__BRIEF__.
With the images removed, write out every line below exactly.

Segment Start: INFORMATION GIVEN

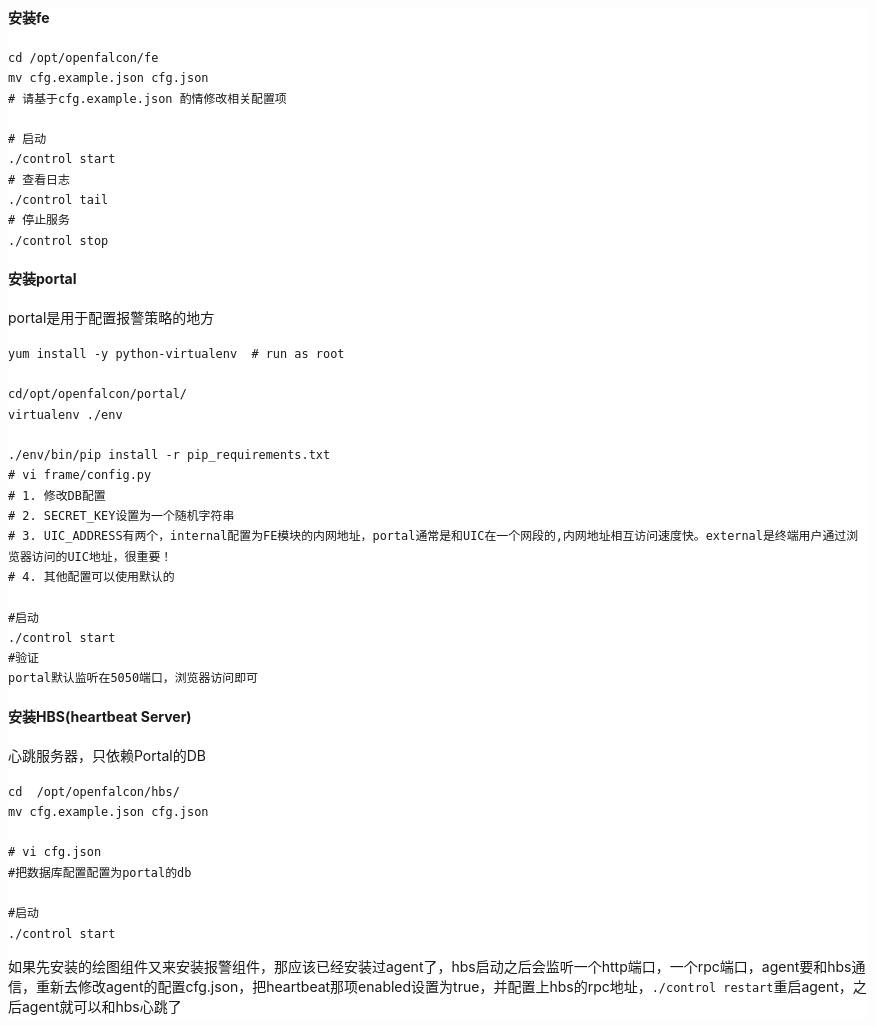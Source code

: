 #### 安装fe

```
cd /opt/openfalcon/fe
mv cfg.example.json cfg.json
# 请基于cfg.example.json 酌情修改相关配置项

# 启动
./control start
# 查看日志
./control tail
# 停止服务
./control stop
```

#### 安装portal

portal是用于配置报警策略的地方

```
yum install -y python-virtualenv  # run as root

cd/opt/openfalcon/portal/
virtualenv ./env

./env/bin/pip install -r pip_requirements.txt
# vi frame/config.py
# 1. 修改DB配置
# 2. SECRET_KEY设置为一个随机字符串
# 3. UIC_ADDRESS有两个，internal配置为FE模块的内网地址，portal通常是和UIC在一个网段的,内网地址相互访问速度快。external是终端用户通过浏览器访问的UIC地址，很重要！
# 4. 其他配置可以使用默认的

#启动
./control start
#验证
portal默认监听在5050端口，浏览器访问即可
```

#### 安装HBS(heartbeat Server)

心跳服务器，只依赖Portal的DB

```
cd  /opt/openfalcon/hbs/
mv cfg.example.json cfg.json

# vi cfg.json 
#把数据库配置配置为portal的db

#启动
./control start
```

如果先安装的绘图组件又来安装报警组件，那应该已经安装过agent了，hbs启动之后会监听一个http端口，一个rpc端口，agent要和hbs通信，重新去修改agent的配置cfg.json，把heartbeat那项enabled设置为true，并配置上hbs的rpc地址，`./control restart`重启agent，之后agent就可以和hbs心跳了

Segment End: INFORMATION GIVEN

__RESULT__.
Source code

: #### 安装fe

```
cd /opt/openfalcon/fe
mv cfg.example.json cfg.json
# 请基于cfg.example.json 酌情修改相关配置项

# 启动
./control start
# 查看日志
./control tail
# 停止服务
./control stop
```

#### 安装portal

portal是用于配置报警策略的地方

```
yum install -y python-virtualenv  # run as root

cd/opt/openfalcon/portal/
virtualenv ./env

./env/bin/pip install -r pip_requirements.txt
# vi frame/config.py
# 1. 修改DB配置
# 2. SECRET_KEY设置为一个随机字符串
# 3. UIC_ADDRESS有两个，internal配置为FE模块的内网地址，portal通常是和UIC在一个网段的,内网地址相互访问速度快。external是终端用户通过浏览器访问的UIC地址，很重要！
# 4. 其他配置可以使用默认的

#启动
./control start
#验证
portal默认监听在5050端口，浏览器访问即可
```

#### 安装HBS(heartbeat Server)

心跳服务器，只依赖Portal的DB

```
cd  /opt/openfalcon/hbs/
mv cfg.example.json cfg.json

# vi cfg.json 
#把数据库配置配置为portal的db

#启动
./control start
```

如果先安装的绘图组件又来安装报警组件，那应该已经安装过agent了，hbs启动之后会监听一个http端口，一个rpc端口，agent要和hbs通信，重新去修改agent的配置cfg.json，把heartbeat那项enabled设置为true，并配置上hbs的rpc地址，`./control restart`重启agent，之后agent就可以和hbs心跳了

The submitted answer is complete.